*Data shown*:
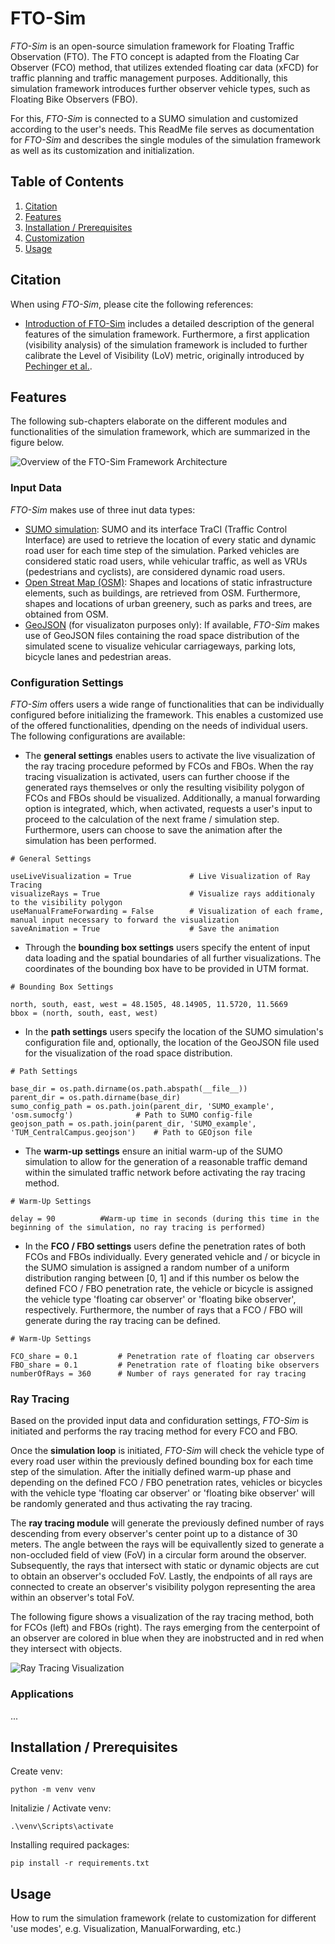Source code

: # FTO-Sim
*FTO-Sim* is an open-source simulation framework for Floating Traffic Observation (FTO). The FTO concept is adapted from the Floating Car Observer (FCO) method, that utilizes extended floating car data (xFCD) for traffic planning and traffic management purposes. Additionally, this simulation framework introduces further observer vehicle types, such as Floating Bike Observers (FBO).

For this, *FTO-Sim* is connected to a SUMO simulation and customized according to the user's needs. This ReadMe file serves as documentation for *FTO-Sim* and describes the single modules of the simulation framework as well as its customization and initialization.

## Table of Contents
1. [Citation](#citation)
2. [Features](#features)
3. [Installation / Prerequisites](#installation--prerequisites)
4. [Customization](#customization)
5. [Usage](#usage)

## Citation
When using *FTO-Sim*, please cite the following references:
* [Introduction of FTO-Sim](https://www.researchgate.net/publication/383272173_An_Open-Source_Framework_for_Evaluating_Cooperative_Perception_in_Urban_Areas) includes a detailed description of the general features of the simulation framework. Furthermore, a first application (visibility analysis) of the simulation framework is included to further calibrate the Level of Visibility (LoV) metric, originally introduced by [Pechinger et al.](https://www.researchgate.net/publication/372952261_THRESHOLD_ANALYSIS_OF_STATIC_AND_DYNAMIC_OCCLUSION_IN_URBAN_AREAS_A_CONNECTED_AUTOMATED_VEHICLE_PERSPECTIVE).

## Features
The following sub-chapters elaborate on the different modules and functionalities of the simulation framework, which are summarized in the figure below.

![Overview of the FTO-Sim Framework Architecture](readme_images/framework_features.png)

### Input Data

*FTO-Sim* makes use of three inut data types:
* [SUMO simulation](https://eclipse.dev/sumo/): SUMO and its interface TraCI (Traffic Control Interface) are used to retrieve the location of every static and dynamic road user for each time step of the simulation. Parked vehicles are considered static road users, while vehicular traffic, as well as VRUs (pedestrians and cyclists), are considered dynamic road users.
* [Open Streat Map (OSM)](https://www.openstreetmap.org/): Shapes and locations of static infrastructure elements, such as buildings, are retrieved from OSM. Furthermore, shapes and locations of urban greenery, such as parks and trees, are obtained from OSM.
* [GeoJSON](https://geojson.org/) (for visualizaton purposes only): If available, *FTO-Sim* makes use of GeoJSON files containing the road space distribution of the simulated scene to visualize vehicular carriageways, parking lots, bicycle lanes and pedestrian areas.

### Configuration Settings

*FTO-Sim* offers users a wide range of functionalities that can be individually configured before initializing the framework. This enables a customized use of the offered functionalities, dpending on the needs of individual users. The following configurations are available:
* The **general settings** enables users to activate the live visualization of the ray tracing procedure peformed by FCOs and FBOs. When the ray tracing visualization is activated, users can further choose if the generated rays themselves or only the resulting visibility polygon of FCOs and FBOs should be visualized. Additionally, a manual forwarding option is integrated, which, when activated, requests a user's input to proceed to the calculation of the next frame / simulation step. Furthermore, users can choose to save the animation after the simulation has been performed.
```
# General Settings

useLiveVisualization = True             # Live Visualization of Ray Tracing
visualizeRays = True                    # Visualize rays additionaly to the visibility polygon
useManualFrameForwarding = False        # Visualization of each frame, manual input necessary to forward the visualization
saveAnimation = True                    # Save the animation
```

* Through the **bounding box settings** users specify the entent of input data loading and the spatial boundaries of all further visualizations. The coordinates of the bounding box have to be provided in UTM format.
```
# Bounding Box Settings

north, south, east, west = 48.1505, 48.14905, 11.5720, 11.5669
bbox = (north, south, east, west)
```

* In the **path settings** users specify the location of the SUMO simulation's configuration file and, optionally, the location of the GeoJSON file used for the visualization of the road space distribution.
```
# Path Settings

base_dir = os.path.dirname(os.path.abspath(__file__))
parent_dir = os.path.dirname(base_dir)
sumo_config_path = os.path.join(parent_dir, 'SUMO_example', 'osm.sumocfg')              # Path to SUMO config-file
geojson_path = os.path.join(parent_dir, 'SUMO_example', 'TUM_CentralCampus.geojson')    # Path to GEOjson file
```

* The **warm-up settings** ensure an initial warm-up of the SUMO simulation to allow for the generation of a reasonable traffic demand within the simulated traffic network before activating the ray tracing method.
```
# Warm-Up Settings

delay = 90          #Warm-up time in seconds (during this time in the beginning of the simulation, no ray tracing is performed)
```

* In the **FCO / FBO settings** users define the penetration rates of both FCOs and FBOs individually. Every generated vehicle and / or bicycle in the SUMO simulation is assigned a random number of a uniform distribution ranging between [0, 1] and if this number os below the defined FCO / FBO penetration rate, the vehicle or bicycle is assigned the vehicle type 'floating car observer' or 'floating bike observer', respectively. Furthermore, the number of rays that a FCO / FBO will generate during the ray tracing can be defined.
```
# Warm-Up Settings

FCO_share = 0.1         # Penetration rate of floating car observers
FBO_share = 0.1         # Penetration rate of floating bike observers
numberOfRays = 360      # Number of rays generated for ray tracing
```

### Ray Tracing

Based on the provided input data and confiduration settings, *FTO-Sim* is initiated and performs the ray tracing method for every FCO and FBO.

Once the **simulation loop** is initiated, *FTO-Sim* will check the vehicle type of every road user within the previously defined bounding box for each time step of the simulation. After the initially defined warm-up phase and depending on the defined FCO / FBO penetration rates, vehicles or bicycles with the vehicle type 'floating car observer' or 'floating bike observer' will be randomly generated and thus activating the ray tracing.

The **ray tracing module** will generate the previously defined number of rays descending from every observer's center point up to a distance of 30 meters. The angle between the rays will be equivallently sized to generate a non-occluded field of view (FoV) in a circular form around the observer. Subsequently, the rays that intersect with static or dynamic objects are cut to obtain an observer's occluded FoV. Lastly, the endpoints of all rays are connected to create an observer's visibility polygon representing the area within an observer's total FoV.

The following figure shows a visualization of the ray tracing method, both for FCOs (left) and FBOs (right). The rays emerging from the centerpoint of an observer are colored in blue when they are inobstructed and in red when they intersect with objects.

![Ray Tracing Visualization](readme_images/ray_tracing.png)

### Applications

...

## Installation / Prerequisites

Create venv:
```
python -m venv venv
```

Initalizie / Activate venv:
```
.\venv\Scripts\activate
```

Installing required packages:
```
pip install -r requirements.txt
```

## Usage

How to rum the simulation framework (relate to customization for different 'use modes', e.g. Visualization, ManualForwarding, etc.)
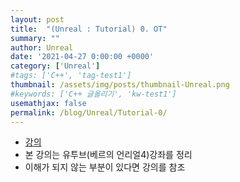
 ```yaml
---
layout: post
title:  "(Unreal : Tutorial) 0. OT"
summary: ""
author: Unreal
date: '2021-04-27 0:00:00 +0000'
category: ['Unreal']
#tags: ['C++', 'tag-test1']
thumbnail: /assets/img/posts/thumbnail-Unreal.png
#keywords: ['C++ 글올리기', 'kw-test1']
usemathjax: false
permalink: /blog/Unreal/Tutorial-0/
---
```


* [강의](https://www.youtube.com/playlist?list=PLYQHfkihy4AxmwLN7Tn_958qChILAynw_)
* 본 강의는 유투브(베르의 언리얼4)강좌를 정리
* 이해가 되지 않는 부분이 있다면 강의를 참조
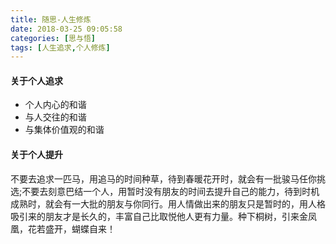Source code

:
 ```yaml
---
title: 随思-人生修炼
date: 2018-03-25 09:05:58
categories: [思与悟]
tags: [人生追求,个人修炼]
---
```



#### 关于个人追求

* 个人内心的和谐
* 与人交往的和谐
* 与集体价值观的和谐


#### 关于个人提升

不要去追求一匹马，用追马的时间种草，待到春暖花开时，就会有一批骏马任你挑选;不要去刻意巴结一个人，用暂时没有朋友的时间去提升自己的能力，待到时机成熟时，就会有一大批的朋友与你同行。用人情做出来的朋友只是暂时的，用人格吸引来的朋友才是长久的，丰富自己比取悦他人更有力量。种下桐树，引来金凤凰，花若盛开，蝴蝶自来！

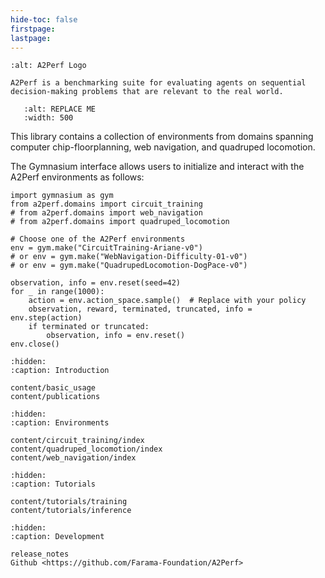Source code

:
 ```yaml
---
hide-toc: false
firstpage:
lastpage:
---
```


```{project-logo} _static/img/logo/text/A2Perf-text.png
:alt: A2Perf Logo
```

```{project-heading}
A2Perf is a benchmarking suite for evaluating agents on sequential decision-making problems that are relevant to the real world.
```

```{figure} _static/REPLACE_ME.gif
   :alt: REPLACE ME
   :width: 500
```

This library contains a collection of environments from domains spanning
computer chip-floorplanning, web navigation, and quadruped locomotion.


The Gymnasium interface allows users to initialize and interact with the A2Perf
environments as follows:

```{code-block} python
import gymnasium as gym
from a2perf.domains import circuit_training
# from a2perf.domains import web_navigation
# from a2perf.domains import quadruped_locomotion

# Choose one of the A2Perf environments
env = gym.make("CircuitTraining-Ariane-v0")
# or env = gym.make("WebNavigation-Difficulty-01-v0")
# or env = gym.make("QuadrupedLocomotion-DogPace-v0")

observation, info = env.reset(seed=42)
for _ in range(1000):
    action = env.action_space.sample()  # Replace with your policy
    observation, reward, terminated, truncated, info = env.step(action)
    if terminated or truncated:
        observation, info = env.reset()
env.close()
```

```{toctree}
:hidden:
:caption: Introduction

content/basic_usage
content/publications

```

```{toctree}
:hidden:
:caption: Environments

content/circuit_training/index
content/quadruped_locomotion/index
content/web_navigation/index

```

```{toctree}
:hidden:
:caption: Tutorials

content/tutorials/training
content/tutorials/inference
```

```{toctree}
:hidden:
:caption: Development

release_notes
Github <https://github.com/Farama-Foundation/A2Perf>
```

*Task*: Look through the records and copy every line that has the word "title".

*Answer for the task*:
title:  "(Unreal : Tutorial) 0. OT"
title: 随思-人生修炼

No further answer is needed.